OASB Scanner Benchmark: First Ground-Truth F1 for Skill Scanners
We benchmarked HackMyAgent against a 4,245-sample labeled corpus across 9 attack categories and compared with 9 industry scanners evaluated in Holzbauer et al. (arXiv:2603.16572). NanoMind TME v0.5.0 achieves 89.2% F1, the first verified precision/recall score for any AI agent skill scanner.
The Problem
Holzbauer et al. collected 238,180 skills from three marketplaces (ClawHub, Skills.sh, SkillsDirectory) and GitHub. They ran 9 different scanners and found flag rates ranging from 3.8% (Socket) to 41.9% (OpenClaw Scanner).
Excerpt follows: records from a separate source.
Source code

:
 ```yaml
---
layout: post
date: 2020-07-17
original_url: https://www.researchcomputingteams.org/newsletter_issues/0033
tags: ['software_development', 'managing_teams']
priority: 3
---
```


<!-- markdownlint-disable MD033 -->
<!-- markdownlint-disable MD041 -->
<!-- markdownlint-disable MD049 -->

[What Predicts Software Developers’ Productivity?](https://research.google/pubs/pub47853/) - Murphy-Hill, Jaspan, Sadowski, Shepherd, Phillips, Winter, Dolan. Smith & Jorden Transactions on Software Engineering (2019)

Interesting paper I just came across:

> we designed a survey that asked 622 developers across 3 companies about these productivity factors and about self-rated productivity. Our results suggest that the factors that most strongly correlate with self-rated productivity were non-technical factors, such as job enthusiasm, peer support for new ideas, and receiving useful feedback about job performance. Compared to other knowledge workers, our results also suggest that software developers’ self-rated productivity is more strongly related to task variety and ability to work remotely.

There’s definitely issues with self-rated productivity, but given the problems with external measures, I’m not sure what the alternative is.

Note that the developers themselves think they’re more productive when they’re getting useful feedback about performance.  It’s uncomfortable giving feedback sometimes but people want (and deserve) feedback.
The critical finding: only 33 out of 27,111 skills (0.12%) were flagged by all scanners. 71.8% of flagged skills were flagged by only one scanner. After adding repository context, only 0.52% of flagged skills remained in suspicious repositories.
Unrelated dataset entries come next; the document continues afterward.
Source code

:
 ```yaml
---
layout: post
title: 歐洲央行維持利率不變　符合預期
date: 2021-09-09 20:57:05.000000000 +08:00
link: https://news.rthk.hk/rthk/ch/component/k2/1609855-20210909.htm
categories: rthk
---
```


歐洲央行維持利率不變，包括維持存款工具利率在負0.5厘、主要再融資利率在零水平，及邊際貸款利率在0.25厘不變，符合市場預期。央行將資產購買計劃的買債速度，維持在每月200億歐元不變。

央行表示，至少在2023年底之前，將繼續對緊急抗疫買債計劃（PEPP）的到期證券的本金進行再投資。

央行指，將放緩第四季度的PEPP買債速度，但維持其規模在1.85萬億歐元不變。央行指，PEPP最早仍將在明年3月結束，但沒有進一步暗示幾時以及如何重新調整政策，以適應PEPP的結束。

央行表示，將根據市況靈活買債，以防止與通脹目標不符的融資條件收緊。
None of these scanners reported precision, recall, or F1 because no ground truth labeled dataset existed. The field had no way to answer: "How accurate is any of this?"
Results
| Scanner | F1 | Precision | Recall | FPR | Flag Rate |
|---|---|---|---|---|---|
| NanoMind TME v0.5.0 | 89.2% | 88.4% | 90.0% | 0.82% | 6.9% |
| HMA Full Pipeline | 81.3% | 68.5% | 100% | 3.20% | 10.3% |
| HMA Static (regex) | 67.5% | 99.3% | 51.1% | 0.03% | 3.6% |
NanoMind TME v0.5.0 achieves the best balanced accuracy: 89.2% F1 with 90% recall and less than 1% false positive rate. The ONNX model was trained on a v8 corpus of 4,500 balanced samples from 5+ real-world sources.
The full pipeline (AST compilation + 6 analyzers + NanoMind) achieves 100% recall, zero missed malicious samples, at the cost of more false positives (3.2% FPR). This mode is appropriate when missing an attack is unacceptable.
Static patterns have near-perfect precision (99.3%) but miss about half of attacks. This confirms the field's intuition: regex-only scanning is conservative but incomplete.
DVAA ground truth validation
As independent validation, we ran the full pipeline against 70 DVAA (Damn Vulnerable AI Agent) scenarios. Each scenario is an intentionally vulnerable setup with a known attack type.
Result: 61 out of 70 detected (87.1%). Four attack categories achieved 100% detection: heartbeat/RCE, persistence, social engineering, and unicode steganography. The 9 missed scenarios were predominantly configuration-only or binary files that the text-based compiler could not process.
Industry Comparison
HMA's flag rates (3.6% to 10.3%) are in the lower, more conservative range of the scanners evaluated in the paper. The key difference: HMA's numbers are backed by verified ground-truth metrics.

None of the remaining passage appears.